Stored dataset items:

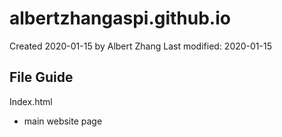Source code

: # albertzhangaspi.github.io
Created 2020-01-15 by Albert Zhang
Last modified: 2020-01-15

## File Guide
Index.html
- main website page


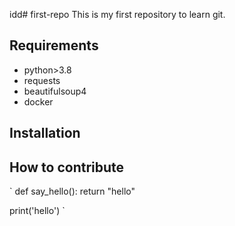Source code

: idd# first-repo
This is my first repository to learn git.

## Requirements

- python>3.8
- requests
- beautifulsoup4
- docker

## Installation

## How to contribute

`
def say_hello():
    return "hello"
    
print('hello')
`
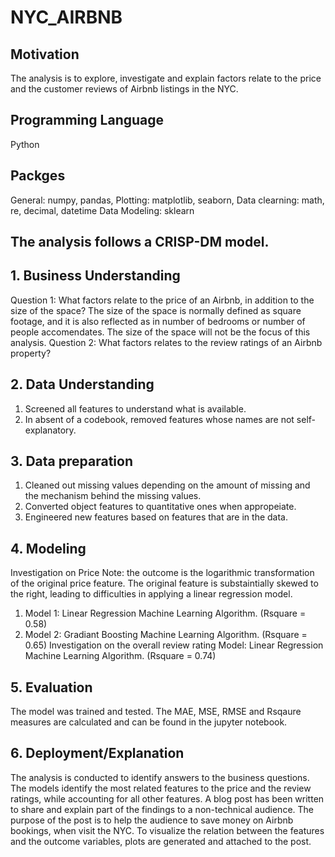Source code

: # NYC_AIRBNB


## Motivation
The analysis is to explore, investigate and explain factors relate to the price and the customer reviews of Airbnb listings in the NYC.  

## Programming Language
Python

## Packges 
General: numpy, pandas, 
Plotting: matplotlib, seaborn, 
Data clearning: math, re, decimal, datetime
Data Modeling: sklearn

## The analysis follows a CRISP-DM model.

## 1. Business Understanding
Question 1: What factors relate to the price of an Airbnb, in addition to the size of the space? The size of the space is normally defined as square footage, and it is also reflected as in number of bedrooms or number of people accomendates. The size of the space will not be the focus of this analysis.
Question 2: What factors relates to the review ratings of an Airbnb property? 
## 2. Data Understanding
1. Screened all features to understand what is available.  
2. In absent of a codebook, removed features whose names are not self-explanatory.  
## 3. Data preparation
1. Cleaned out missing values depending on the amount of missing and the mechanism behind the missing values.
2. Converted object features to quantitative ones when appropeiate.
3. Engineered new features based on features that are in the data.
## 4. Modeling
Investigation on Price 
Note: the outcome is the logarithmic transformation of the original price feature. The original feature is substaintially skewed to the right, leading to difficulties in applying a linear regression model. 
1. Model 1: Linear Regression Machine Learning Algorithm. (Rsquare = 0.58)
2. Model 2: Gradiant Boosting Machine Learning Algorithm. (Rsquare = 0.65)
Investigation on the overall review rating
Model: Linear Regression Machine Learning Algorithm. (Rsquare = 0.74)
## 5. Evaluation
The model was trained and tested. The MAE, MSE, RMSE and Rsqaure measures are calculated and can be found in the jupyter notebook. 
## 6. Deployment/Explanation
The analysis is conducted to identify answers to the business questions. The models identify the most related features to the price and the review ratings, while accounting for all other features. A blog post has been written to share and explain part of the findings to a non-technical audience. The purpose of the post is to help the audience to save money on Airbnb bookings, when visit the NYC. To visualize the relation between the features and the outcome variables, plots are generated and attached to the post.

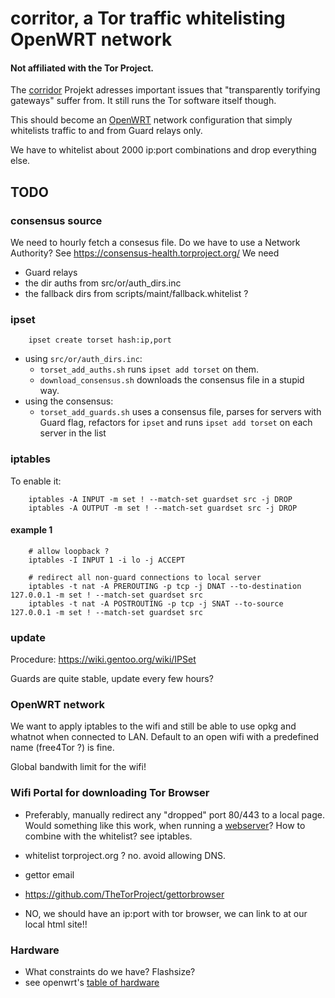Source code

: # corritor, a Tor traffic whitelisting OpenWRT network

#### Not affiliated with the Tor Project.

The [corridor](https://github.com/rustybird/corridor) Projekt adresses
important issues that "transparently torifying gateways" suffer from. It
still runs the Tor software itself though.

This should become an [OpenWRT](https://openwrt.org/) network configuration that simply whitelists
traffic to and from Guard relays only.

We have to whitelist about 2000 ip:port combinations and drop everything else.

## TODO
### consensus source
We need to hourly fetch a consesus file. Do we have to use a Network Authority?
See https://consensus-health.torproject.org/ We need
* Guard relays
* the dir auths from src/or/auth_dirs.inc
* the fallback dirs from scripts/maint/fallback.whitelist ?

### ipset

		ipset create torset hash:ip,port

* using `src/or/auth_dirs.inc`:
  * `torset_add_auths.sh` runs `ipset add torset` on them.
  * `download_consensus.sh` downloads the consensus file in a stupid way.
* using the consensus:
  * `torset_add_guards.sh` uses a consensus file, parses for servers with Guard flag, refactors
for `ipset` and runs `ipset add torset` on each server in the list

### iptables
To enable it:

		iptables -A INPUT -m set ! --match-set guardset src -j DROP
		iptables -A OUTPUT -m set ! --match-set guardset src -j DROP

#### example 1

		# allow loopback ?
		iptables -I INPUT 1 -i lo -j ACCEPT

		# redirect all non-guard connections to local server
		iptables -t nat -A PREROUTING -p tcp -j DNAT --to-destination 127.0.0.1 -m set ! --match-set guardset src
		iptables -t nat -A POSTROUTING -p tcp -j SNAT --to-source 127.0.0.1 -m set ! --match-set guardset src


### update
Procedure: https://wiki.gentoo.org/wiki/IPSet

Guards are quite stable, update every few hours?

### OpenWRT network
We want to apply iptables to the wifi and still be able to use opkg and
whatnot when connected to LAN. Default to an open wifi with a predefined
name (free4Tor ?) is fine.

Global bandwith limit for the wifi!

### Wifi Portal for downloading Tor Browser
* Preferably, manually redirect any "dropped" port 80/443 to a local page.
Would something like this work, when running a [webserver](https://openwrt.org/docs/guide-user/services/webserver/http.uhttpd)?
How to combine with the whitelist? see iptables.

* whitelist torproject.org ? no. avoid allowing DNS.
* gettor email
* https://github.com/TheTorProject/gettorbrowser
* NO, we should have an ip:port with tor browser, we can link to at our local html site!!

### Hardware
* What constraints do we have? Flashsize?
* see openwrt's [table of hardware](https://openwrt.org/toh/views/toh_available_864)

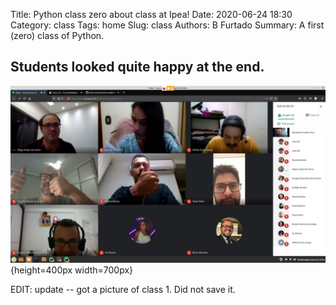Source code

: Title: Python class zero about class at Ipea!
Date: 2020-06-24 18:30
Category: class
Tags: home
Slug: class
Authors: B Furtado
Summary: A first (zero) class of Python.

## Students looked quite happy at the end.

![a phantom image](images/class24-6.png){height=400px width=700px}

EDIT: update -- got a picture of class 1. Did not save it.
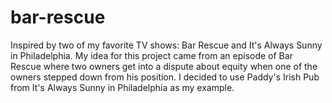 # bar-rescue

Inspired by two of my favorite TV shows: Bar Rescue and It's Always Sunny in Philadelphia. My idea for this project came from an episode of Bar Rescue where two owners get into a dispute about equity when one of the owners stepped down from his position. I decided to use Paddy's Irish Pub from It's Always Sunny in Philadelphia as my example.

» EXERCISE DETAILS
A verbatim copy of every record above is required, with all pictures omitted.

» TASK OUTPUT
Source code

: # albertzhangaspi.github.io
Created 2020-01-15 by Albert Zhang
Last modified: 2020-01-15

## File Guide
Index.html
- main website page


Source code

: idd# first-repo
This is my first repository to learn git.

## Requirements

- python>3.8
- requests
- beautifulsoup4
- docker

## Installation

## How to contribute

`
def say_hello():
    return "hello"
    
print('hello')
`
Source code

: # NYC_AIRBNB


## Motivation
The analysis is to explore, investigate and explain factors relate to the price and the customer reviews of Airbnb listings in the NYC.  

## Programming Language
Python

## Packges 
General: numpy, pandas, 
Plotting: matplotlib, seaborn, 
Data clearning: math, re, decimal, datetime
Data Modeling: sklearn

## The analysis follows a CRISP-DM model.

## 1. Business Understanding
Question 1: What factors relate to the price of an Airbnb, in addition to the size of the space? The size of the space is normally defined as square footage, and it is also reflected as in number of bedrooms or number of people accomendates. The size of the space will not be the focus of this analysis.
Question 2: What factors relates to the review ratings of an Airbnb property? 
## 2. Data Understanding
1. Screened all features to understand what is available.  
2. In absent of a codebook, removed features whose names are not self-explanatory.  
## 3. Data preparation
1. Cleaned out missing values depending on the amount of missing and the mechanism behind the missing values.
2. Converted object features to quantitative ones when appropeiate.
3. Engineered new features based on features that are in the data.
## 4. Modeling
Investigation on Price 
Note: the outcome is the logarithmic transformation of the original price feature. The original feature is substaintially skewed to the right, leading to difficulties in applying a linear regression model. 
1. Model 1: Linear Regression Machine Learning Algorithm. (Rsquare = 0.58)
2. Model 2: Gradiant Boosting Machine Learning Algorithm. (Rsquare = 0.65)
Investigation on the overall review rating
Model: Linear Regression Machine Learning Algorithm. (Rsquare = 0.74)
## 5. Evaluation
The model was trained and tested. The MAE, MSE, RMSE and Rsqaure measures are calculated and can be found in the jupyter notebook. 
## 6. Deployment/Explanation
The analysis is conducted to identify answers to the business questions. The models identify the most related features to the price and the review ratings, while accounting for all other features. A blog post has been written to share and explain part of the findings to a non-technical audience. The purpose of the post is to help the audience to save money on Airbnb bookings, when visit the NYC. To visualize the relation between the features and the outcome variables, plots are generated and attached to the post.

Source code

: # corritor, a Tor traffic whitelisting OpenWRT network

#### Not affiliated with the Tor Project.

The [corridor](https://github.com/rustybird/corridor) Projekt adresses
important issues that "transparently torifying gateways" suffer from. It
still runs the Tor software itself though.

This should become an [OpenWRT](https://openwrt.org/) network configuration that simply whitelists
traffic to and from Guard relays only.

We have to whitelist about 2000 ip:port combinations and drop everything else.

## TODO
### consensus source
We need to hourly fetch a consesus file. Do we have to use a Network Authority?
See https://consensus-health.torproject.org/ We need
* Guard relays
* the dir auths from src/or/auth_dirs.inc
* the fallback dirs from scripts/maint/fallback.whitelist ?

### ipset

		ipset create torset hash:ip,port

* using `src/or/auth_dirs.inc`:
  * `torset_add_auths.sh` runs `ipset add torset` on them.
  * `download_consensus.sh` downloads the consensus file in a stupid way.
* using the consensus:
  * `torset_add_guards.sh` uses a consensus file, parses for servers with Guard flag, refactors
for `ipset` and runs `ipset add torset` on each server in the list

### iptables
To enable it:

		iptables -A INPUT -m set ! --match-set guardset src -j DROP
		iptables -A OUTPUT -m set ! --match-set guardset src -j DROP

#### example 1

		# allow loopback ?
		iptables -I INPUT 1 -i lo -j ACCEPT

		# redirect all non-guard connections to local server
		iptables -t nat -A PREROUTING -p tcp -j DNAT --to-destination 127.0.0.1 -m set ! --match-set guardset src
		iptables -t nat -A POSTROUTING -p tcp -j SNAT --to-source 127.0.0.1 -m set ! --match-set guardset src


### update
Procedure: https://wiki.gentoo.org/wiki/IPSet

Guards are quite stable, update every few hours?

### OpenWRT network
We want to apply iptables to the wifi and still be able to use opkg and
whatnot when connected to LAN. Default to an open wifi with a predefined
name (free4Tor ?) is fine.

Global bandwith limit for the wifi!

### Wifi Portal for downloading Tor Browser
* Preferably, manually redirect any "dropped" port 80/443 to a local page.
Would something like this work, when running a [webserver](https://openwrt.org/docs/guide-user/services/webserver/http.uhttpd)?
How to combine with the whitelist? see iptables.

* whitelist torproject.org ? no. avoid allowing DNS.
* gettor email
* https://github.com/TheTorProject/gettorbrowser
* NO, we should have an ip:port with tor browser, we can link to at our local html site!!

### Hardware
* What constraints do we have? Flashsize?
* see openwrt's [table of hardware](https://openwrt.org/toh/views/toh_available_864)

Source code

: Title: Python class zero about class at Ipea!
Date: 2020-06-24 18:30
Category: class
Tags: home
Slug: class
Authors: B Furtado
Summary: A first (zero) class of Python.

## Students looked quite happy at the end.

![a phantom image](images/class24-6.png){height=400px width=700px}

EDIT: update -- got a picture of class 1. Did not save it.
 # bar-rescue

Inspired by two of my favorite TV shows: Bar Rescue and It's Always Sunny in Philadelphia. My idea for this project came from an episode of Bar Rescue where two owners get into a dispute about equity when one of the owners stepped down from his position. I decided to use Paddy's Irish Pub from It's Always Sunny in Philadelphia as my example.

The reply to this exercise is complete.